THE TASK
Find the line with "representing a bucket" in the entries below, then reproduce it and every line after it down to and including the line with "When adding a", exactly.

INFORMATION SUPPLIED
[Start of Attachment]
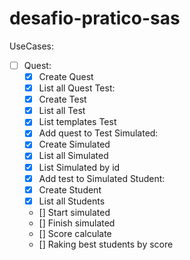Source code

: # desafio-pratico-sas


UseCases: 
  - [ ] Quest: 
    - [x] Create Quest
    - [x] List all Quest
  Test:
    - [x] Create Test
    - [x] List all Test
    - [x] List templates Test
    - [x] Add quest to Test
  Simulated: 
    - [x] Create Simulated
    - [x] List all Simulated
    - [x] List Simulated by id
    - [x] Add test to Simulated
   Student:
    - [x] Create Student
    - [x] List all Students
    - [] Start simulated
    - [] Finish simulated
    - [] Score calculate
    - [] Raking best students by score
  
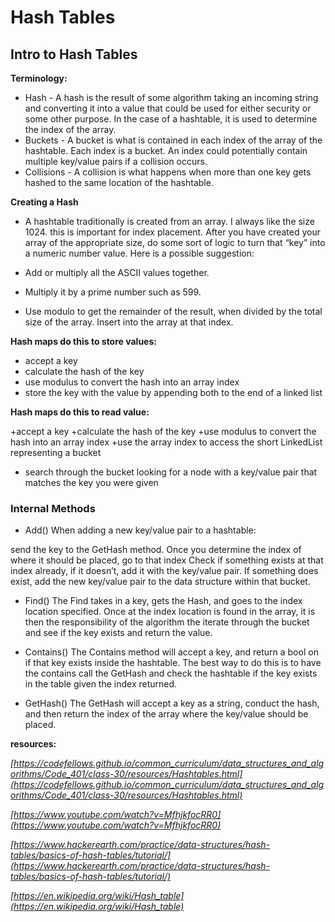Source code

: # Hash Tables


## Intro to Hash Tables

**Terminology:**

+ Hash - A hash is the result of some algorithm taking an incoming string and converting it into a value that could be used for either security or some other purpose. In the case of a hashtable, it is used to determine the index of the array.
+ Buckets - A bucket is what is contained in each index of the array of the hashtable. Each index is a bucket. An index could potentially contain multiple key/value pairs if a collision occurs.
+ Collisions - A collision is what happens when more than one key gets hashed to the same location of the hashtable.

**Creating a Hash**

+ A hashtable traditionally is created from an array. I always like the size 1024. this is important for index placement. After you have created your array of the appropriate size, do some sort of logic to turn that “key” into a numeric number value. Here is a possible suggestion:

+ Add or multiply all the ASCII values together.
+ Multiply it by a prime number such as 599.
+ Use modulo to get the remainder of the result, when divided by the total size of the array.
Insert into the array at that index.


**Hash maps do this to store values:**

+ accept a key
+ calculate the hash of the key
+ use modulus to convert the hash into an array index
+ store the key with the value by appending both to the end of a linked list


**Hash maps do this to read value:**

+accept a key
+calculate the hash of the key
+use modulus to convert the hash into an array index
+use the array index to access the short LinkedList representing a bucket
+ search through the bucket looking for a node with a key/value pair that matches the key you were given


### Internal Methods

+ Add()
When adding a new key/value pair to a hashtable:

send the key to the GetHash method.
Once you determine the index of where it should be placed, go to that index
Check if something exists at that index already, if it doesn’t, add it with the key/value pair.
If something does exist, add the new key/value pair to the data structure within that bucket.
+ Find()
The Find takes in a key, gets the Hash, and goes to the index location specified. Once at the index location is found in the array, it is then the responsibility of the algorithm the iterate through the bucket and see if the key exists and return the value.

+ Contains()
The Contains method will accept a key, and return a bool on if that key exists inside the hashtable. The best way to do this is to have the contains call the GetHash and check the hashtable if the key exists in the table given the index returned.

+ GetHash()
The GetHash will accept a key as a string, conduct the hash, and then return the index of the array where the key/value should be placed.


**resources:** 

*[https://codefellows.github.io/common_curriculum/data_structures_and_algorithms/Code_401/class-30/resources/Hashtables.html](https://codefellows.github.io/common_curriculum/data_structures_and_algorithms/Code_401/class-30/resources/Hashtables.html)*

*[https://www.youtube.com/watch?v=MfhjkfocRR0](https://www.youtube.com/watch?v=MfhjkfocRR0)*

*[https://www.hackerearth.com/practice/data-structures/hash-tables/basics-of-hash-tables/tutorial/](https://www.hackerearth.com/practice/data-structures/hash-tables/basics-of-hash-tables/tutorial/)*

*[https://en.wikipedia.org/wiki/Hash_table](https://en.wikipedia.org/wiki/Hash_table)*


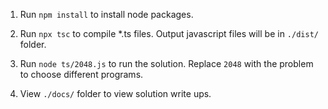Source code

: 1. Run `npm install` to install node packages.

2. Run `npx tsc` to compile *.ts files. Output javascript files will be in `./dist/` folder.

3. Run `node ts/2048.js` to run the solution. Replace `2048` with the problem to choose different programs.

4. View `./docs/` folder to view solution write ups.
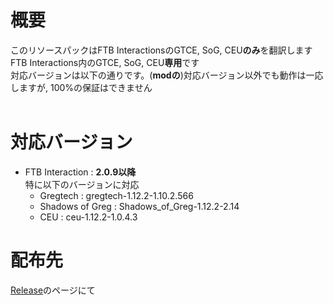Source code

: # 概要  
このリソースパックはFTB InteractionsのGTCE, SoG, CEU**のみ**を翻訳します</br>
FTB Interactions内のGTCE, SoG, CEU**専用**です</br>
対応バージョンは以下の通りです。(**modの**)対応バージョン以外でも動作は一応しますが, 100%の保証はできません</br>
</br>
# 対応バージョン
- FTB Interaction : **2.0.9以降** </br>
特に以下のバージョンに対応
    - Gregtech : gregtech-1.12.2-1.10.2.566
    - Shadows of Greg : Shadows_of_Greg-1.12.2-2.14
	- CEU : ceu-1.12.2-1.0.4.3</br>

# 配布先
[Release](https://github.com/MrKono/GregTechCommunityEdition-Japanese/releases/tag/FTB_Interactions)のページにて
[End of Attachment]
[Start of Attachment]
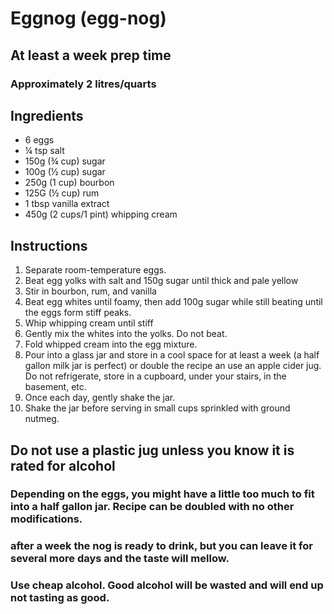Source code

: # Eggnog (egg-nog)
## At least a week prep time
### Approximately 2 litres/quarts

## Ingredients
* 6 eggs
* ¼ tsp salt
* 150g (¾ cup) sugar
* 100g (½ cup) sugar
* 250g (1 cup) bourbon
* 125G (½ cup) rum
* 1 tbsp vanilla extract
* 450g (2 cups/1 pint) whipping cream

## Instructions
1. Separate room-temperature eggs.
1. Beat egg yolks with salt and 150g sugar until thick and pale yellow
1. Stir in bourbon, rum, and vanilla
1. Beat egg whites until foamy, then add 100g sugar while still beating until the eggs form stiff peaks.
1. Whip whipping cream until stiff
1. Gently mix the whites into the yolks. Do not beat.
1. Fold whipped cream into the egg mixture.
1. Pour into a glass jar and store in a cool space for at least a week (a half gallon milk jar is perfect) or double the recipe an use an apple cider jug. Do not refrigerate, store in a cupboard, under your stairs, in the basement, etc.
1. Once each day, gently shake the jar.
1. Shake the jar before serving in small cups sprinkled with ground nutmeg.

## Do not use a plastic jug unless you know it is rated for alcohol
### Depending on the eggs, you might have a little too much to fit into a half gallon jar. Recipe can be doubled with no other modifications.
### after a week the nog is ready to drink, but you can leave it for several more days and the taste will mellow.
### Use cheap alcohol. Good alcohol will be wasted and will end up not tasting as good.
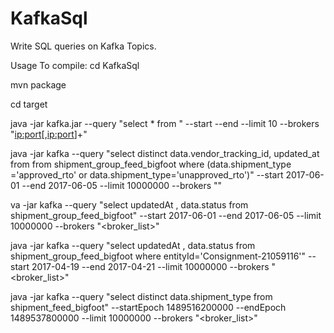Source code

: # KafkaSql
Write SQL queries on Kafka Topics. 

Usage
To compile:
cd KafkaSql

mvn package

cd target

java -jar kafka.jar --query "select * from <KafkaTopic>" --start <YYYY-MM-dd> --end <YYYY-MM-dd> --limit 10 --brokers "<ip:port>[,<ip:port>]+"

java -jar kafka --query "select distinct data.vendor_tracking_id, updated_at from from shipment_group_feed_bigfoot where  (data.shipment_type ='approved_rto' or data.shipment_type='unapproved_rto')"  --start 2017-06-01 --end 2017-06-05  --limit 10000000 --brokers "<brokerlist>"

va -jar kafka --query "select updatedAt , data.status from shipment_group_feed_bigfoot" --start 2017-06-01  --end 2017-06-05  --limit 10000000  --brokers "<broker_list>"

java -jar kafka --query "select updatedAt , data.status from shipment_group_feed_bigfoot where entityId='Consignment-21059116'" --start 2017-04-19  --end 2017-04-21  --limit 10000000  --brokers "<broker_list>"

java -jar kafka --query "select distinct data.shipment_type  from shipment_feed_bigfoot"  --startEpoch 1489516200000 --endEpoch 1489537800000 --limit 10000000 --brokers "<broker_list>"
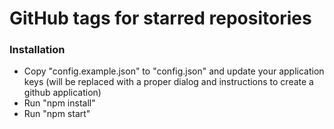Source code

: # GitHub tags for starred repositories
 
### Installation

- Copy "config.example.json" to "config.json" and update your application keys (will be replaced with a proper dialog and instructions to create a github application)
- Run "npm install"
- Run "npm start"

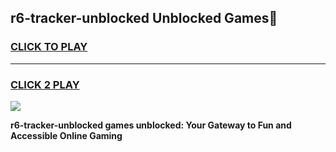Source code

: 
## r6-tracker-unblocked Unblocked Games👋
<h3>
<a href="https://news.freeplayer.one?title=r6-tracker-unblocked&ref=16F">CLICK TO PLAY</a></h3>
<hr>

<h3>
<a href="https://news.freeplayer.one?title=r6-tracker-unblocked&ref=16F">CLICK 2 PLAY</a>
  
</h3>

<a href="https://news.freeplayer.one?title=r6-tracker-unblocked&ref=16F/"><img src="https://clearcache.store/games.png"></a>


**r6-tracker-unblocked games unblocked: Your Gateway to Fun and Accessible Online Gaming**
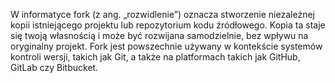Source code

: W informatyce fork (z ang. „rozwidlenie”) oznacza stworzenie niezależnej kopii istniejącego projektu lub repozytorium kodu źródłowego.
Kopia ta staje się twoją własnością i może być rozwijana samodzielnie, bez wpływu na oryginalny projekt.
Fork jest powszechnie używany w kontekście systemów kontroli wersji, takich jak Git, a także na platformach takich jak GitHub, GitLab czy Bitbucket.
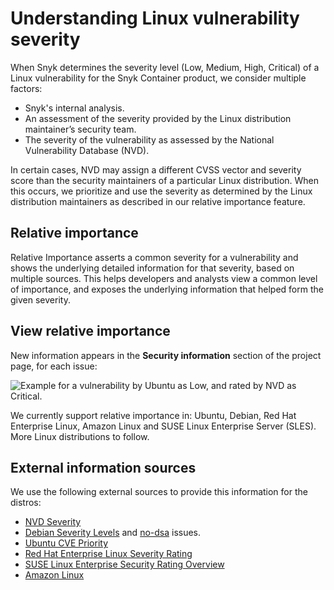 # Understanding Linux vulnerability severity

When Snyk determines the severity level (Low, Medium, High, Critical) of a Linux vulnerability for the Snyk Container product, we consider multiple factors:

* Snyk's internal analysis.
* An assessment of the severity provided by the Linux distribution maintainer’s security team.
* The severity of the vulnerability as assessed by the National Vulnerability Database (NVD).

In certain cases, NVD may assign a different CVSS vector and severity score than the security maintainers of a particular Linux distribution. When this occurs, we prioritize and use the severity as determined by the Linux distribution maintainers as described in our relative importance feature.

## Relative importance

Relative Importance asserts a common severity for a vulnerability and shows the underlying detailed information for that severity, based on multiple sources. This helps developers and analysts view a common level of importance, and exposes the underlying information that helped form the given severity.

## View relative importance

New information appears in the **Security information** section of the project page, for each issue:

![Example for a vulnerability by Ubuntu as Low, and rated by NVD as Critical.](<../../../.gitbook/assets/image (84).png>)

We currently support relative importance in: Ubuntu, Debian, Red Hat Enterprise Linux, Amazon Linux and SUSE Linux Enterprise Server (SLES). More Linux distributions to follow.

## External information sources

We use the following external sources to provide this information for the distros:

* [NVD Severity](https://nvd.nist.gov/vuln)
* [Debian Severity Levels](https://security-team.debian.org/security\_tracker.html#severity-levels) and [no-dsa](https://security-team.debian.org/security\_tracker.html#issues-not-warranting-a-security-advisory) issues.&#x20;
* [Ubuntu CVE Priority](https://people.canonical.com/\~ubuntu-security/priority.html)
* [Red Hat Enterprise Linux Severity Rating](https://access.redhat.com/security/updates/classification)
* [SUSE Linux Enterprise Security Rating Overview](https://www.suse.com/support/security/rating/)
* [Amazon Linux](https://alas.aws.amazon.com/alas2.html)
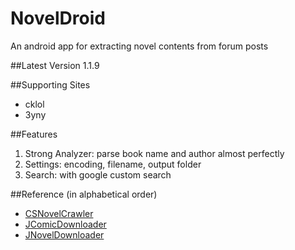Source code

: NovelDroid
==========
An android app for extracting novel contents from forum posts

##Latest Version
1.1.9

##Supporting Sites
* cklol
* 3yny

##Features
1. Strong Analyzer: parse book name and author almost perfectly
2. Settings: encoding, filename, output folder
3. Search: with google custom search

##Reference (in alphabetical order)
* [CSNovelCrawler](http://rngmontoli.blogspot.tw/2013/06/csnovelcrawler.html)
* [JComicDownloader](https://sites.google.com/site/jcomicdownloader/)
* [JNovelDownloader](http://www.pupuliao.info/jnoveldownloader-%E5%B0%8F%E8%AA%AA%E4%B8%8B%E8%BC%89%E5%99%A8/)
[End of Attachment]
REPLY TO THE EXERCISE
+use the array index to access the short LinkedList representing a bucket
+ search through the bucket looking for a node with a key/value pair that matches the key you were given


### Internal Methods

+ Add()
When adding a new key/value pair to a hashtable:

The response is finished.